**REQUIREMENT**
Which lines below include "múltiples"? Copy them all.

**EXERCISE DATA**

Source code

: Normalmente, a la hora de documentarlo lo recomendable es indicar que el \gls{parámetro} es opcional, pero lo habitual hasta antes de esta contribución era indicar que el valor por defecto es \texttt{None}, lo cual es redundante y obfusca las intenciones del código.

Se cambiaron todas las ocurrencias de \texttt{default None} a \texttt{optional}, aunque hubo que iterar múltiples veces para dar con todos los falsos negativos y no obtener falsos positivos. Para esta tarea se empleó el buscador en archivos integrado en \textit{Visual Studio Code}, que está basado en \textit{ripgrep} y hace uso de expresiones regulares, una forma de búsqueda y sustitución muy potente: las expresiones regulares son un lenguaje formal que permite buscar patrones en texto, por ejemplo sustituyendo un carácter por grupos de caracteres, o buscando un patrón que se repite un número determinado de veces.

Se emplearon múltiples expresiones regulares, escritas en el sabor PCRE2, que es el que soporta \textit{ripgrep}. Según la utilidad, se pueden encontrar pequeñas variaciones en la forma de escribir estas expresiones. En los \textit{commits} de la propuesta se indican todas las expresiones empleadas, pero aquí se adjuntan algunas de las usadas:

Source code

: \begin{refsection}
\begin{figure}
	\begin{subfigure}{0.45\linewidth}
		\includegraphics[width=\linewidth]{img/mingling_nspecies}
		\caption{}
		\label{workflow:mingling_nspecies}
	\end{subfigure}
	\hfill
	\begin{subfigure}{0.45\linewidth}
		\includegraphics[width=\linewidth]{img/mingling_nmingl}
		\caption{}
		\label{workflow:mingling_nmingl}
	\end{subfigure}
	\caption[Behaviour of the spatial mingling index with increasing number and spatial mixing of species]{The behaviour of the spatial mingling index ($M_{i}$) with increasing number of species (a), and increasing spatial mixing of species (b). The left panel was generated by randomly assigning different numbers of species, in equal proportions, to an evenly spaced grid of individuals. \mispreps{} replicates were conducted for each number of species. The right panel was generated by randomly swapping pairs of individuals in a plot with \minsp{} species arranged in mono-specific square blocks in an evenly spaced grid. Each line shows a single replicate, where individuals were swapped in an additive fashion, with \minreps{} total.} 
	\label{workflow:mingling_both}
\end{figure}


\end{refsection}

* * *

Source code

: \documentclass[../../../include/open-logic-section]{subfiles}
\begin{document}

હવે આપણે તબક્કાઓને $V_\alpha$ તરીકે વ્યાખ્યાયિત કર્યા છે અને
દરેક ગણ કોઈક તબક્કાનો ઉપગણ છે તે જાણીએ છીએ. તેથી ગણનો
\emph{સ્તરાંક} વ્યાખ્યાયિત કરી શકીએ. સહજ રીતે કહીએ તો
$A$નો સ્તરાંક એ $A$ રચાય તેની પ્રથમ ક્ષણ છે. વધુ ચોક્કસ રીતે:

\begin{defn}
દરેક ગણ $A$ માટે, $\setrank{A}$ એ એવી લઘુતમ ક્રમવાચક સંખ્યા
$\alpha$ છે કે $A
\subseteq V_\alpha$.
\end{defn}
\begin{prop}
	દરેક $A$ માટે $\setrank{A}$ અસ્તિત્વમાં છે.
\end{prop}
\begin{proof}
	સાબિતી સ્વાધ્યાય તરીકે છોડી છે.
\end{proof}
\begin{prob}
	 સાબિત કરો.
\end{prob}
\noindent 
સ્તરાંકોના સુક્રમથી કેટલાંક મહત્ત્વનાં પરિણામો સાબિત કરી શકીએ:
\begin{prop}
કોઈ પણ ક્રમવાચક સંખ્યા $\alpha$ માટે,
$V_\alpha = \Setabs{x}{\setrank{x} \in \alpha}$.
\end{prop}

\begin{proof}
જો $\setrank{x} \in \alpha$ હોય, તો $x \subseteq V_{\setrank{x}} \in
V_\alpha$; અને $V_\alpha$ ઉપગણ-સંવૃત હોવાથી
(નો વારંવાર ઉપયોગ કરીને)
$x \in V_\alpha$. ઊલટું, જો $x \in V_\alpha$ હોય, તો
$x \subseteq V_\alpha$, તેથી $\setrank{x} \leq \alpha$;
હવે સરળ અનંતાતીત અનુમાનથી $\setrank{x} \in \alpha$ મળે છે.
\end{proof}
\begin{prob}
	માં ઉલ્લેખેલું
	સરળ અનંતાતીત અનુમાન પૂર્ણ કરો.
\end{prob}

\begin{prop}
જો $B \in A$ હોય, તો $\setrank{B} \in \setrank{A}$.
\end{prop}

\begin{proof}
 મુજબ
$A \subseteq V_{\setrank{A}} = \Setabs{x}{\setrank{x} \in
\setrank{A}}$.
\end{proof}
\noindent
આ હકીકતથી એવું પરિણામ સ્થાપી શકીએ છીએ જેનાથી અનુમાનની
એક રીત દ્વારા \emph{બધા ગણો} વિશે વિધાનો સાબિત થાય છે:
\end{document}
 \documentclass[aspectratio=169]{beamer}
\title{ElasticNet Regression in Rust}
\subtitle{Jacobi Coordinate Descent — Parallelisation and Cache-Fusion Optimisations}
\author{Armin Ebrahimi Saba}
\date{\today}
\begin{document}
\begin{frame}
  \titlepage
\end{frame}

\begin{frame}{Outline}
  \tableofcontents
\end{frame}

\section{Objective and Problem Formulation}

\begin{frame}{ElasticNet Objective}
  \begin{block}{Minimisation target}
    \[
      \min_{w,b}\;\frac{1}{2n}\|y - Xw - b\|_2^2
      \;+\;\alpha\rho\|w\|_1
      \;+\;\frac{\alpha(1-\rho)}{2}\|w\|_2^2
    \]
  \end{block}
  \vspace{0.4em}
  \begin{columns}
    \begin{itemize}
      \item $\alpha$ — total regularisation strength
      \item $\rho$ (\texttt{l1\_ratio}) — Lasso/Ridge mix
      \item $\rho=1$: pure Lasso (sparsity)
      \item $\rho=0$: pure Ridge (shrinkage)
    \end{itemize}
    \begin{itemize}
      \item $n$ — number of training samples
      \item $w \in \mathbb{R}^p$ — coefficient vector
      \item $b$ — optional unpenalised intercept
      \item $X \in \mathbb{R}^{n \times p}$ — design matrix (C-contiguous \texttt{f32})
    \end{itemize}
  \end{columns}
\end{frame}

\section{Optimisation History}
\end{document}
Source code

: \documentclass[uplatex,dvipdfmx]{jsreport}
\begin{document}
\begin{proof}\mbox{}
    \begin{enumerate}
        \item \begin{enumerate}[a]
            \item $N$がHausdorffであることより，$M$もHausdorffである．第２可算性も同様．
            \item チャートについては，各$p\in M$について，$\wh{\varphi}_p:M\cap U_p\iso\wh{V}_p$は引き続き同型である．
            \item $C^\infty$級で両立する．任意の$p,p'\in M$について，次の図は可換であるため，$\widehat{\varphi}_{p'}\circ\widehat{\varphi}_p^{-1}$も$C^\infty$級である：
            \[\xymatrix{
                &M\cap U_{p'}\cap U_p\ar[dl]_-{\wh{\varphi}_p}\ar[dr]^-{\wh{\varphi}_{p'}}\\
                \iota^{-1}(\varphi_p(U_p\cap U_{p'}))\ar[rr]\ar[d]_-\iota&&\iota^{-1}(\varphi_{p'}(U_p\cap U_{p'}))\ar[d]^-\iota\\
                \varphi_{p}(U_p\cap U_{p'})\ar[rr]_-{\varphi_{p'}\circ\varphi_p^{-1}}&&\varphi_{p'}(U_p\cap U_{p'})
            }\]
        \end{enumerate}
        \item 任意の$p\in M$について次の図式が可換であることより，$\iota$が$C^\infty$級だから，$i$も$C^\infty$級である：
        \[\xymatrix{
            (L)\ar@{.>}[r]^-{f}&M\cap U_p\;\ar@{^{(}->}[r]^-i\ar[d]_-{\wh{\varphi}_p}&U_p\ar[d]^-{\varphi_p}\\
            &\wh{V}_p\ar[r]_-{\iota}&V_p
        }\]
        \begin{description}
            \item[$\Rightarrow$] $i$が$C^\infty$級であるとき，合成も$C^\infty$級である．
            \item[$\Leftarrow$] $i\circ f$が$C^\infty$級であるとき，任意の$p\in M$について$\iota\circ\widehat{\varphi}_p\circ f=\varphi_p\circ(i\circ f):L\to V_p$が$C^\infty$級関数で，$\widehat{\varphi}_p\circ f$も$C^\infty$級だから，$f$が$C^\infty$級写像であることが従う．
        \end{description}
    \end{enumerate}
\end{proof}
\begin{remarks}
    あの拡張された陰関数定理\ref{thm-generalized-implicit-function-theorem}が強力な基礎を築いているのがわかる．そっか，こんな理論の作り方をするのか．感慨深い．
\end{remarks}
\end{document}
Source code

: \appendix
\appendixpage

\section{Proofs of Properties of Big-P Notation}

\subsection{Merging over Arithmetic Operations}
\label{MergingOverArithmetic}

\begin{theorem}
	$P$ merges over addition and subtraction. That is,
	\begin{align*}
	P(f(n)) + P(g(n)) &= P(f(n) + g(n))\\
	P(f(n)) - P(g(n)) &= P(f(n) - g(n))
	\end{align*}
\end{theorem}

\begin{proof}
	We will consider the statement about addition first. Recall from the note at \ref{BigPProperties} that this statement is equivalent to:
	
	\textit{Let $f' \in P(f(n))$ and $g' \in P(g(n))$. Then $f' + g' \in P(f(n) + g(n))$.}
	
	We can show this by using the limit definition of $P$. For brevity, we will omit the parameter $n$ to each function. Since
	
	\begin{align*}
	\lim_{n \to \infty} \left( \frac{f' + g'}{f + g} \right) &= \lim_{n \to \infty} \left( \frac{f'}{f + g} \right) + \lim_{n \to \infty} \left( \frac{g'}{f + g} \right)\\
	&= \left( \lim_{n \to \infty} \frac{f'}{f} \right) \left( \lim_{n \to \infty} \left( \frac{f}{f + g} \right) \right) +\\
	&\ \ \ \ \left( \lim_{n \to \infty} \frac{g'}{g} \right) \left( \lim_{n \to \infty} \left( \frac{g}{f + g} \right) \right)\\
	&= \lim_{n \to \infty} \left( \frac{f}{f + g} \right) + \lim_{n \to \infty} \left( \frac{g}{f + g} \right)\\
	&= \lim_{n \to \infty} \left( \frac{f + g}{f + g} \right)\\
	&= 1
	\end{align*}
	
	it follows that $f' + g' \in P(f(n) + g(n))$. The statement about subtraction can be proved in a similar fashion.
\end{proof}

**THE COMPLETED TASK**
Se cambiaron todas las ocurrencias de \texttt{default None} a \texttt{optional}, aunque hubo que iterar múltiples veces para dar con todos los falsos negativos y no obtener falsos positivos. Para esta tarea se empleó el buscador en archivos integrado en \textit{Visual Studio Code}, que está basado en \textit{ripgrep} y hace uso de expresiones regulares, una forma de búsqueda y sustitución muy potente: las expresiones regulares son un lenguaje formal que permite buscar patrones en texto, por ejemplo sustituyendo un carácter por grupos de caracteres, o buscando un patrón que se repite un número determinado de veces.
Se emplearon múltiples expresiones regulares, escritas en el sabor PCRE2, que es el que soporta \textit{ripgrep}. Según la utilidad, se pueden encontrar pequeñas variaciones en la forma de escribir estas expresiones. En los \textit{commits} de la propuesta se indican todas las expresiones empleadas, pero aquí se adjuntan algunas de las usadas:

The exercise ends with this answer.